Why the movie Oslo is a missed opportunity for Hollywood
In one of the most telling scenes of Bartlett Sher’s new film Oslo, Uri Savir, former director-general of the Israeli foreign ministry, tells a member of the Palestine Liberation Organisation (PLO): “You killed our athletes in Munich; murdered our schoolchildren in Ma'alot; invaded us and spilled our blood in Yom Kippur.”
In response, Ahmed Qurei, director-general of the PLO's economic branch, says: “You burned our homes; drove a million people from Palestine; and claimed to this day that there was no such thing as Palestine.”
Throughout the film, Sher and playwright, JT Rogers, cast the Israeli-Palestine conflict within this binary framework, insisting that the damage each side of the conflict has inflicted on the other is equal in its gravity and impact. There is no one party that holds the upper hand in this conflict, or so it is shown, and thus the desire for “peace” is equally shared across the board.
This is the narrative Western media has propagated since 1948, persistently giving the impression that one of the longest conflicts in modern history has been evenly matched all along.
Recent Israeli violence against Palestinians has put to bed that myth, awakening much of the world to the injustices Palestinians have been subjected to for more than half-a-century. Oslo couldn’t have been more tone-deaf - a prime emblem of Hollywood’s oversimplified treatment of the Israel-Palestine conflict that no longer feels relevant or rings true.
Based on Rogers’ 2016 Tony-winning Broadway hit of the same name, Oslo is a dramatisation of the back-channel negotiations set up by Norwegian diplomat couple, Mona Juul (Ruth Wilson) and Terje Rod-Larsen (Andrew Scott), between the Israelis and Palestinians, which ended in the Oslo Accord of 1993.
Juul, the architect of the discussions, moved to bring the Israelis and Palestinians to the same table for the very first time after witnessing a Palestinian boy being shot by an Israeli soldier during the first intifada (the causes of which are never explored).
False equivalence
It wasn’t just the sight of the dead Palestinian teenager that haunted Juul, however, it’s also the look of fear he exchanged with a terrified young Israeli soldier who could not pull the trigger himself. A colleague does the job instead, killing the Palestinian who was armed with nothing but a rock.
“They both shared the same fear,” Juul would later reflect, as if there were any parity between someone armed with a rock and another with an assault rifle.
From its very first frames, Rogers and Sher establish the neutral tone of the picture, equating the victim with the aggressor, and making a feeble argument that both parties wanted peace for the same guileless, lofty reasons.
Both parties initially approach one another with suspicion, the Palestinians more so than the Israelis.
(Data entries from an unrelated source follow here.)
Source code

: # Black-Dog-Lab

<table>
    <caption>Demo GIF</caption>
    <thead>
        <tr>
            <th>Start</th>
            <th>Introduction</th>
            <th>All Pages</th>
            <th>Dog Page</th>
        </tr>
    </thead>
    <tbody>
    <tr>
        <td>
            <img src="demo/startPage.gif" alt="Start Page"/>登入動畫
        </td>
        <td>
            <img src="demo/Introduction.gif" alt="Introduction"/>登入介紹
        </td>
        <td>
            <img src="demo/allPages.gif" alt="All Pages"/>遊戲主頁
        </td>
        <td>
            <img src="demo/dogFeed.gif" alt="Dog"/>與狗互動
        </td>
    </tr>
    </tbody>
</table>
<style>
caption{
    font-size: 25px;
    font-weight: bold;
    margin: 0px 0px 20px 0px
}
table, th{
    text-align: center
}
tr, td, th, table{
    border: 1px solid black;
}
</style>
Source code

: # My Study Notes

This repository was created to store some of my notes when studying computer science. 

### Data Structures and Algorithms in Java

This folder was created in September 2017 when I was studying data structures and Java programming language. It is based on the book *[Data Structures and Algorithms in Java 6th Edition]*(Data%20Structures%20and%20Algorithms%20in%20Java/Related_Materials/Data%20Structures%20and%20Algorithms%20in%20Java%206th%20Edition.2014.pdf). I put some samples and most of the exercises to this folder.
The Israelis, represented by University of Haifa professors Yair Hirschfeld (Dov Glickman) and Ron Pundak (Rotem Keinan), and later by the aforementioned Savir (Jeff Wilbusch) and Legal Adviser of the Ministry of Foreign Affairs Joel Singer (Igal Naor) are shown to be reeling from the violence of the intifada and its impact on global public opinion of the Jewish state, but are generally quite composed.
The Palestinians, represented by Qurei (Salim Dau) and fellow negotiator Hassan Asfour (Waleed Zuaiter) appear to be more hot-tempered and irrational at times, with the latter especially throwing tantrums at the “colonialist” enemy, as he brands them when the opportunity comes up.
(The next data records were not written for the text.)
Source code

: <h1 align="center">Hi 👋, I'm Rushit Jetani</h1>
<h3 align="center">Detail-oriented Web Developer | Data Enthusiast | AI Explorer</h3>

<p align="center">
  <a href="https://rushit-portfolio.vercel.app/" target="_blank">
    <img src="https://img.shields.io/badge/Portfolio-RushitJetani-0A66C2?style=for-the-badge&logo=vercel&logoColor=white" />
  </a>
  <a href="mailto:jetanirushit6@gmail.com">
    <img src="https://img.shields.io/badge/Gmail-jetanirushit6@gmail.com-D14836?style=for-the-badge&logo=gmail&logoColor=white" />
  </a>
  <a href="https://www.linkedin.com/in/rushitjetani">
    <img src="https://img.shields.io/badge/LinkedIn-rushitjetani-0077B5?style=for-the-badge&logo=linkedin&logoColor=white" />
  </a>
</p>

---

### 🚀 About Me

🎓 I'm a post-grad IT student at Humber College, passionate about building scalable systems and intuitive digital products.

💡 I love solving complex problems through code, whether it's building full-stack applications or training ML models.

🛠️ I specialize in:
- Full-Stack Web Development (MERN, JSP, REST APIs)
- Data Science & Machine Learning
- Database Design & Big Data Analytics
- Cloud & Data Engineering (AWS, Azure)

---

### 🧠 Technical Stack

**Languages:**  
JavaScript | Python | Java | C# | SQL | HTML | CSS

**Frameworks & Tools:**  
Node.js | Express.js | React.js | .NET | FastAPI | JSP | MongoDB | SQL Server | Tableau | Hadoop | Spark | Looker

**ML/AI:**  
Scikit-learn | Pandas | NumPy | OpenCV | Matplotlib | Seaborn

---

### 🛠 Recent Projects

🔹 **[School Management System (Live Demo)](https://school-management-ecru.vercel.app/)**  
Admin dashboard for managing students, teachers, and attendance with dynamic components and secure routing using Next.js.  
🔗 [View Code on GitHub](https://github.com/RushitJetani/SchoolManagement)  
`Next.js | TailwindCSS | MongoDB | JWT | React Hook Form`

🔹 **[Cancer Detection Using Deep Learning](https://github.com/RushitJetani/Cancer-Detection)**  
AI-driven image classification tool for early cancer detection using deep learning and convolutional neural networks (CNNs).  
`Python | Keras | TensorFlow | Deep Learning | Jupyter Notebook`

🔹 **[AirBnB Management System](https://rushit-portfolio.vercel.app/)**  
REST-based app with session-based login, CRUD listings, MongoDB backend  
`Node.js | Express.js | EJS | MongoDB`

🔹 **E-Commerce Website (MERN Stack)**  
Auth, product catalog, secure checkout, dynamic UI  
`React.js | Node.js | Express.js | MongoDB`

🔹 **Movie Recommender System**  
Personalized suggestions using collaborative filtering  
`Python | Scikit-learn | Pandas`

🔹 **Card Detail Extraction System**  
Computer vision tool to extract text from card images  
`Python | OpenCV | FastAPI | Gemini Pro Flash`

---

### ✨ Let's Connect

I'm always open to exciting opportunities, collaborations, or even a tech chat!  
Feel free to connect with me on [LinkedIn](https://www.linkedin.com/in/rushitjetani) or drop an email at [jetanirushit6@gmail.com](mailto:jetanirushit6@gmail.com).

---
As in most streamlined Hollywood productions, the two parties learn to sidestep their differences and identify each other’s humanity. Distrust and suspicion gradually give way to respect and levelheadedness, and national interests take a backseat, giving way to the ensemble’s burning desire for peace.
Thus, what on paper promises to be an insightful look at the intricate political manoeuvres that led to the botched agreement swiftly descends into a bafflingly amiable meet-cute comic-drama devoid of any complexity or depth.
Problematic portrayals
Hollywood is no stranger to Israeli-Palestinian history. The conflict received its first full-screen treatment in Otto Preminger’s infamous Exodus (1960), starring Paul Newman and Eva Marie Saint. Based on Leon Uris’s 1958 novel of the same name, the film and the book chronicle the foundation of Israel from the point of view of illegal Jewish immigrants fleeing from the European Holocaust to the promised land.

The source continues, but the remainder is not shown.